Sunday, April 22, 2012

Do college degrees make us rich?
To be the nation with “highest proportion of college graduates in the world” sounds grand, but is actually rather vague. What nation is now in that position?...

Russia still topped the rankings at 54 percent for data as of 2008 for the population aged 25-64. No other country came close. Canada was ranked second at 49 percent. The U.S. came in at 41 percent, behind Israel (44 percent) and Japan (43 percent)...

The rankings look dramatically different for the age cohort 25-34. Russia ties with Japan (at 55 percent) and falls behind Korea (58 percent), and Canada (56 percent); and the U.S. (42 percent) ties with Australia, Belgium, and Israel, and fades behind Denmark (43 percent), Ireland (45 percent), New Zealand (48 percent), and Norway (46 percent).

The comparisons are revealing, but not necessarily in a way that fits Obama’s or Higher Education’s preferred narrative.

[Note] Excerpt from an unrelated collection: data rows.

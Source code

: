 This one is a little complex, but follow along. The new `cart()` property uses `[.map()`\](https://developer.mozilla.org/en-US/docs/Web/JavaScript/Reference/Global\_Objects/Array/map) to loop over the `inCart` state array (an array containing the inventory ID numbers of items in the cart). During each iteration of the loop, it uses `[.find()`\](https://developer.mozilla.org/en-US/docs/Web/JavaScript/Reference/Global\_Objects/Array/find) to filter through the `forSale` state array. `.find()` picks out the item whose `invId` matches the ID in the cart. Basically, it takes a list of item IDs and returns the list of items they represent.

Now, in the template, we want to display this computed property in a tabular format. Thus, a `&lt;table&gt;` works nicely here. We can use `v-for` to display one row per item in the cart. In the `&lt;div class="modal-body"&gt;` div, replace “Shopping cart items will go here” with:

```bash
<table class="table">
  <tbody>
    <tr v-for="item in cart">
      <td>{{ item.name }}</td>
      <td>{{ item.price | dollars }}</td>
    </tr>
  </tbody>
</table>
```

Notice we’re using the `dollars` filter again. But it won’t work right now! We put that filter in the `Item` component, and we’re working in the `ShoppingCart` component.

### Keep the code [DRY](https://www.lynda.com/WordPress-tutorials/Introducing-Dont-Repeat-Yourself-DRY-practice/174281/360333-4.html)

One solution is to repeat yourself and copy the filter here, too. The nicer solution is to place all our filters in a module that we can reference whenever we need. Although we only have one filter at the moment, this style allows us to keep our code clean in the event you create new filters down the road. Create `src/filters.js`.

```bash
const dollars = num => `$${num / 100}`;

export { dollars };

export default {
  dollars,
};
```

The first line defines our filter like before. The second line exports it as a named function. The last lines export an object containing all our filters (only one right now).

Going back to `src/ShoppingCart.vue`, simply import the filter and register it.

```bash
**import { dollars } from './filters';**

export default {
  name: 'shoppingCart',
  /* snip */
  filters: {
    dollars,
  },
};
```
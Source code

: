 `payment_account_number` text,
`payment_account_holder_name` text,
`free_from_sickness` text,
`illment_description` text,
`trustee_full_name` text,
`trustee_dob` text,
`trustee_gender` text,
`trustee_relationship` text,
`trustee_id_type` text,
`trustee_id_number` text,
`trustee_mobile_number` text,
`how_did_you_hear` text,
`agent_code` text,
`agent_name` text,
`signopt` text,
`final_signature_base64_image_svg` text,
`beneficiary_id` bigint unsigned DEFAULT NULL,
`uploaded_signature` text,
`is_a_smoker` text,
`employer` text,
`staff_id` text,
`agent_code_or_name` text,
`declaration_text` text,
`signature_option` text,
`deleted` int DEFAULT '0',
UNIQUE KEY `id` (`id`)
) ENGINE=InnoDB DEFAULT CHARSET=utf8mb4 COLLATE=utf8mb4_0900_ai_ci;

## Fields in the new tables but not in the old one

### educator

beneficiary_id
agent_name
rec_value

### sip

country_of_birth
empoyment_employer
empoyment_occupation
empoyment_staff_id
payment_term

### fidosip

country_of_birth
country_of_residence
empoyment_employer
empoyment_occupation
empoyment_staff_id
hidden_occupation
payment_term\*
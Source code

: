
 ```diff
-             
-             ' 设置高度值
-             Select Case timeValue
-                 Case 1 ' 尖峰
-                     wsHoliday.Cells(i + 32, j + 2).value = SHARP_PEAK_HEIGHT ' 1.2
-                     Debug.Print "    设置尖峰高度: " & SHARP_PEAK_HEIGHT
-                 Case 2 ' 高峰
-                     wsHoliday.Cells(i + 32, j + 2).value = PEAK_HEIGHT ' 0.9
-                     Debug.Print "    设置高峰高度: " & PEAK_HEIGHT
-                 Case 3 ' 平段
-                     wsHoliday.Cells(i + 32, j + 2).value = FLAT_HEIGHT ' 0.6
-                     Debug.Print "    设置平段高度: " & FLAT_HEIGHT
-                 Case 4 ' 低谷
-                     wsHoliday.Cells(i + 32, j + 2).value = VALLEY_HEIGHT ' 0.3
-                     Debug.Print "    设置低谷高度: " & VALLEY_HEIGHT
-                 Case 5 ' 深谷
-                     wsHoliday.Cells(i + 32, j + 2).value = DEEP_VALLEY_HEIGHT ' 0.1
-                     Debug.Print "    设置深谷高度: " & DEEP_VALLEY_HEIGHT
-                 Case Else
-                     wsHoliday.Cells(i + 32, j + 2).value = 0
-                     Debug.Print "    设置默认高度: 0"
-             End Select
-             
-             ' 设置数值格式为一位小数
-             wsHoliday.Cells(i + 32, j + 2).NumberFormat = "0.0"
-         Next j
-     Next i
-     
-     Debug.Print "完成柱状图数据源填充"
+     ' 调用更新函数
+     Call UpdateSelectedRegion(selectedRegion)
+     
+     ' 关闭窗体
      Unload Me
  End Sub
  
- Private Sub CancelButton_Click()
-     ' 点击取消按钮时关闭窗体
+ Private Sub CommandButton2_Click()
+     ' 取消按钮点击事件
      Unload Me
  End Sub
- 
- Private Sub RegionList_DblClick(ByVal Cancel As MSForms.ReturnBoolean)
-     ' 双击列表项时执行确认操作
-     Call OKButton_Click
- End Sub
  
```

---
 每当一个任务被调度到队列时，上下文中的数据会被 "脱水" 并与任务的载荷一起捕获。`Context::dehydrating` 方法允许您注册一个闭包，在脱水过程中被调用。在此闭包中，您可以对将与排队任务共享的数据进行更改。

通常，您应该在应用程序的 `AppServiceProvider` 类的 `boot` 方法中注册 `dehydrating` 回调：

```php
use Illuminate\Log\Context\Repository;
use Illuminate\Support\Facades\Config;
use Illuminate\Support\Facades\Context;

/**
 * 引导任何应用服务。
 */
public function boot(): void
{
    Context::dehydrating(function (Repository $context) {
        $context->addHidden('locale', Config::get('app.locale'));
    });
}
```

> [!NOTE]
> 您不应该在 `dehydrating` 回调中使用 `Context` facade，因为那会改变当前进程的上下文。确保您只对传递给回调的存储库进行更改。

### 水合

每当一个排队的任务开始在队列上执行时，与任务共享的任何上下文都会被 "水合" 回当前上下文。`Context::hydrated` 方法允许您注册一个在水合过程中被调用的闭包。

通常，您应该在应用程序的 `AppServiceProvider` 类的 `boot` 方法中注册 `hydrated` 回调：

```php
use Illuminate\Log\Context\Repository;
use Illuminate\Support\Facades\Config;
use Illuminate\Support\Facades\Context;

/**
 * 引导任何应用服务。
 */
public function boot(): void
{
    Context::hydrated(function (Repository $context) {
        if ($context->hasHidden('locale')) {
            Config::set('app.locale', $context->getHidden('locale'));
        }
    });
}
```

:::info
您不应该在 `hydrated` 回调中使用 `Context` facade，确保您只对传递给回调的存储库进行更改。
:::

The nation’s strongest economy, the United States: 41 percent of 25-to-64-year-olds.

Economic powerhouse Switzerland: only 34 percent.

Europe’s strongest economy, Germany: a woeful 25 percent.

In the doldrums for two decades, Japan: still beats us at 43 percent.

And energy-rich but economically weak Russia, still at 54 percent.

Note that Germany's workforce has a lot more vocational training than ours, so exercise caution in interpreting its lower proportion of college graduates. As for Russia, one could always maintain that they would be even poorer if they were less educated. In any case, two general observations stand. First, what opportunities people have to use their education might matter more than how much education they have. Second, a more credential workforce is not necessarily a more educated workforce.

My off-the-cuff take on the second point is that a college education adds value beyond the signaling effect of giving you a credential, but only if you work really hard at it. If you just coasted through, probably you either didn't learn much or most of what you learned you could have learned just as well reading books in your parents' house for four years. However, if you just aren't that interested in the kind of stuff taught in college, you likely won't be motivated to work your butt off; you'll pick an easier major and your college experience won't be worth its combined costs to you and those who subsidized your education. Some people are ambitious and can delay gratification (think of pre-med stereotypes) by working hard in courses they don't care about in order to obtain a high-paying or prestigious career. However, most college students are just not that motivated. As I see it, motivation is the hardest part of higher education. Even lousy teachers and lousy textbooks cannot prevent a motivated student from getting a good education. If higher education is to be de-skilled and/or conducted mostly on-line, then the enabling technological advances will be motivational. In other words, don't imagine Wikipedia University; imagine Farmville University.